Ópio do povo. Jogo estúpido. Moda inglesa. Esporte de alienados. Aparato da ditadura. Os intelectuais não economizaram quando viram o futebol como nocivo e emburrecedor.
Hoje, porém, são poucos os artistas, cientistas sociais e estudiosos que tratam o esporte como tema a ignorar. Virou uma simples questão de gosto.
Assim é com o crítico e ensaísta Antonio Candido, 87, um dos maiores intelectuais do país. Seu laço com a bola surge, no máximo, em época de Copa.
"Não me interessei por futebol, pelo mesmo motivo que muitos não se interessam pelas campanhas de Napoleão ou Aníbal. A vida tem dessas coisas, as pessoas não se interessam pelos mesmos assuntos."
"Mineiro nascido no Rio", ele o diz, Candido tem simpatia de fundo nostálgico pelo Botafogo, em cuja vizinhança morou, e só. Sinceramente, reafirma não entender nada de futebol.
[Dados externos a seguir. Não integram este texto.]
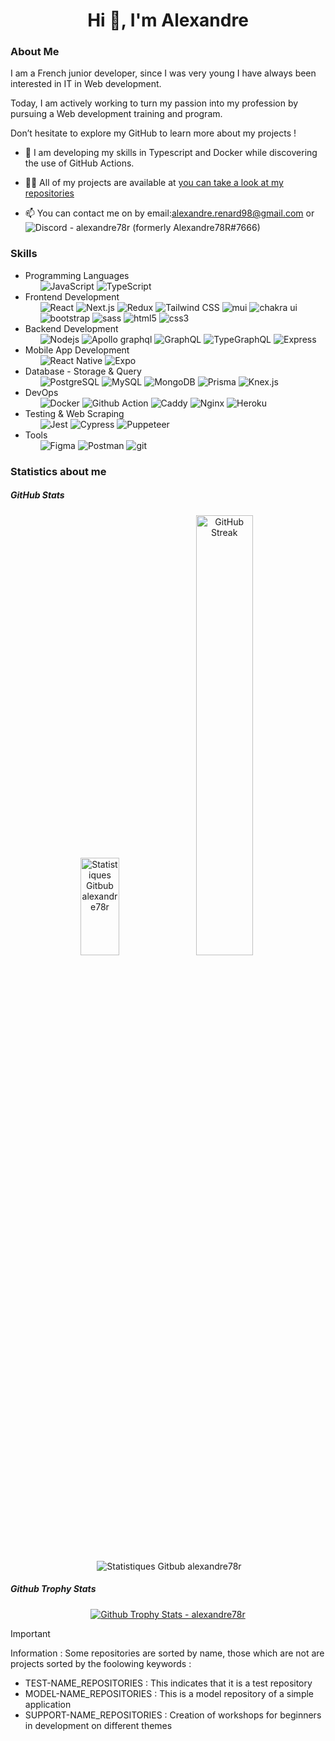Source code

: <h1 align="center">Hi 👋, I'm Alexandre</h1>

<h3>About Me</h3>

<p>
    I am a French junior developer, since I was very young I have always been interested in IT in Web development.
</p>

<p>
    Today, I am actively working to turn my passion into my profession by pursuing a Web development training and program.
</p>

<p>
    Don’t hesitate to explore my GitHub to learn more about my projects !
</p>



- 🌱 I am developing my skills in Typescript and Docker while discovering the use of GitHub Actions.

- 👨‍💻 All of my projects are available at  [you can take a look at my repositories ](https://github.com/Alexandre78R?tab=repositories)

- 📫 You can contact me on by email:alexandre.renard98@gmail.com or <img alt="Discord" src="https://img.shields.io/badge/-Discord-4D3FF6?style=flat-square&logo=discord&logoColor=white"/> - alexandre78r (formerly Alexandre78R#7666)

<h3 align="left">Skills</h3>

<ul>
    <li>
    Programming Languages
    <ul>
    <img alt="JavaScript" src="https://img.shields.io/badge/-JavaScript-F0DB4F?style=flat-square&logo=JavaScript&logoColor=white"/>
    <img alt="TypeScript" src="https://img.shields.io/badge/-TypeScript-007ACC?style=flat-square&logo=typescript&logoColor=white"/>
    </ul>
  </li>
  <li>
    Frontend Development
    <ul>
      <img alt="React" src="https://img.shields.io/badge/-React-45b8d8?style=flat-square&logo=react&logoColor=white"/>
      <img alt="Next.js" src="https://img.shields.io/badge/-Next.js-000000?style=flat-square&logo=next.js&logoColor=white"/>
      <img alt="Redux" src="https://img.shields.io/badge/-Redux-8C1EB2?style=flat-square&logo=redux&logoColor=white"/>
      <img alt="Tailwind CSS" src="https://img.shields.io/badge/-Tailwind%20CSS-26EDED?style=flat-square&logo=tailwindcss&logoColor=white"/>
      <img alt="mui" src="https://img.shields.io/badge/-MUI-167FDC?style=flat-square&logo=mui&logoColor=white"/>
      <img alt="chakra ui" src="https://img.shields.io/badge/-Chakra%20UI-36C5CA?style=flat-square&logo=chakra-ui&logoColor=white"/>
      <img alt="bootstrap" src="https://img.shields.io/badge/-Bootstrap-a259ff?style=flat-square&logo=bootstrap&logoColor=white"/>
      <img alt="sass" src="https://img.shields.io/badge/-SASS-CC69BF?style=flat-square&logo=sass&logoColor=white"/>
      <img alt="html5" src="https://img.shields.io/badge/-HTML5-E34F26?style=flat-square&logo=html5&logoColor=white"/>
      <img alt="css3" src="https://img.shields.io/badge/-CSS3-264de4?style=flat-square&logo=css3&logoColor=white"/>
    </ul>
  </li>
    <li>
    Backend Development
    <ul>
      <img alt="Nodejs" src="https://img.shields.io/badge/-Nodejs-44883e?style=flat-square&logo=Node.js&logoColor=white"/>
      <img alt="Apollo graphql" src="https://img.shields.io/badge/-Apollo%20GraphQL-311C87?style=flat-square&logo=apollo-graphql&logoColor=white"/>
      <img alt="GraphQL" src="https://img.shields.io/badge/-GraphQL-E535AB?style=flat-square&logo=graphql&logoColor=white"/>
      <img alt="TypeGraphQL" src="https://img.shields.io/badge/-TypeGraphQL-5149B8?style=flat-square&logo=graphql&logoColor=white"/>
      <img alt="Express" src="https://img.shields.io/badge/-Express-000000?style=flat-square&logoColor=white"/>
    </ul>
  </li>
  <li>
    Mobile App Development
    <ul>
      <img alt="React Native" src="https://img.shields.io/badge/-React%20Native-45b8d8?style=flat-square&logo=react&logoColor=white"/>
      <img alt="Expo" src="https://img.shields.io/badge/Expo-000000?style=flat-square&logo=expo&logoColor=white"/>
    </ul>
  </li>
  <li>
    Database - Storage & Query
    <ul>
      <img alt="PostgreSQL" src="https://img.shields.io/badge/-PostgreSQL-1D73DC?style=flat-square&logo=PostgreSQL&logoColor=white"/>
      <img alt="MySQL" src="https://img.shields.io/badge/-MySQL-F29111?style=flat-square&logo=MySQL&logoColor=white"/>
      <img alt="MongoDB" src="https://img.shields.io/badge/-MongoDB-1DBA22?style=flat-square&logo=mongodb&logoColor=white"/>
      <img alt="Prisma" src="https://img.shields.io/badge/-Prisma-000000?style=flat-square&logo=Prisma&logoColor=white"/>
      <img alt="Knex.js" src="https://img.shields.io/badge/-Knex.js-E95602?style=flat-square&logo=Knex.js&logoColor=white"/>
    </ul>
  </li>
  
  <li>
    DevOps
    <ul>
      <img alt="Docker" src="https://img.shields.io/badge/-Docker-0db7ed?style=flat-square&logo=docker&logoColor=white"/>
      <img alt="Github Action" src="https://img.shields.io/badge/-Github%20Action-000000?style=flat-square&logo=github$&logoColor=white"/>
      <img alt="Caddy" src="https://img.shields.io/badge/-Caddy-26CFA7?style=flat-square&logo=caddy&logoColor=white"/>
      <img alt="Nginx" src="https://img.shields.io/badge/-Nginx-1EA718?style=flat-square&logo=nginx&logoColor=white"/>
      <img alt="Heroku" src="https://img.shields.io/badge/-Heroku-7B0FF5?style=flat-square&logo=heroku&logoColor=white"/>
    </ul>
  </li>
  
  <li>
    Testing & Web Scraping
    <ul>
      <img alt="Jest" src="https://img.shields.io/badge/-Jest-FC958A?style=flat-square&logo=jest&logoColor=white"/>
      <img alt="Cypress" src="https://img.shields.io/badge/-Cypress-1FC824?style=flat-square&logo=cypress&logoColor=white"/>
      <img alt="Puppeteer" src="https://img.shields.io/badge/-Puppeteer-1DB356?style=flat-square&logo=puppeteer&logoColor=white"/>
    </ul>
  </li>

  <li>
    Tools
    <ul>
      <img alt="Figma" src="https://img.shields.io/badge/-Figma-a259ff?style=flat-square&logo=Figma&logoColor=white"/>
      <img alt="Postman" src="https://img.shields.io/badge/-Postman-F66526?style=flat-square&logo=Postman&logoColor=white"/>
      <img alt="git" src="https://img.shields.io/badge/-Git-F14E32?style=flat-square&logo=git&logoColor=white"/>
    </ul>
  </li>
</ul>


<h3 align="left">Statistics about me </h3>

<h5 align="left">GitHub Stats</h5>
<div align="center">  
    <img src="https://github-readme-stats.vercel.app/api/top-langs/?username=Alexandre78R&theme=dark&hide_border=true&include_all_commits=true&count_private=true&layout=compact&card_width=100" width="35%" height="20%" alt="Statistiques Gitbub alexandre78r" />
    <a href="https://git.io/streak-stats"><img src="https://github-readme-streak-stats.herokuapp.com?user=Alexandre78R&theme=dark&hide_border=true&mode=weekly&card_width=400" width="42.5%" alt="GitHub Streak" /></a>
</div>

<div align="center">    
<p>&nbsp;<img align="center" src="https://github-readme-stats.vercel.app/api?username=alexandre78r&show_icons=true&locale=en&card_width=100&theme=dark" alt="Statistiques Gitbub alexandre78r" /></p>
</div>

<h5 align="left">Github Trophy Stats </h5>
<p align="center"> <a href="https://github.com/ryo-ma/github-profile-trophy"><img src="https://github-profile-trophy.vercel.app/?username=alexandre78r" alt="Github Trophy Stats - alexandre78r" /></a> </p>

> [!IMPORTANT]
> Information : Some repositories are sorted by name, those which are not are projects sorted by the foolowing keywords :

-  TEST-NAME_REPOSITORIES : This indicates that it is a test repository
-  MODEL-NAME_REPOSITORIES : This is a model repository of a simple application
-  SUPPORT-NAME_REPOSITORIES : Creation of workshops for beginners in development on different themes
"Realmente, não sei nem como se bate um escanteio", diz, respondendo com humor a José Lins do Rego (1901-57).
Humor também tem Manolo Florentino, 48, historiador da UFRJ e botafoguense, sobre a frase de Lins do Rego. "Fica ainda mais difícil quando é cobrado pela esquerda. Não conheço nada que torne a idéia de Brasil tão tangível quanto os jogos da seleção na Copa. Não tem que haver preconceito."
Para o historiador, esse traço característico muda até o conceito de herói pátrio. "Herói é aquele que é bom para as pessoas. E estão mais próximos disso Garrincha, Pelé e Rivellino do que um Tiradentes ou um dom Pedro 1º, que fundou um país e morreu fora dele."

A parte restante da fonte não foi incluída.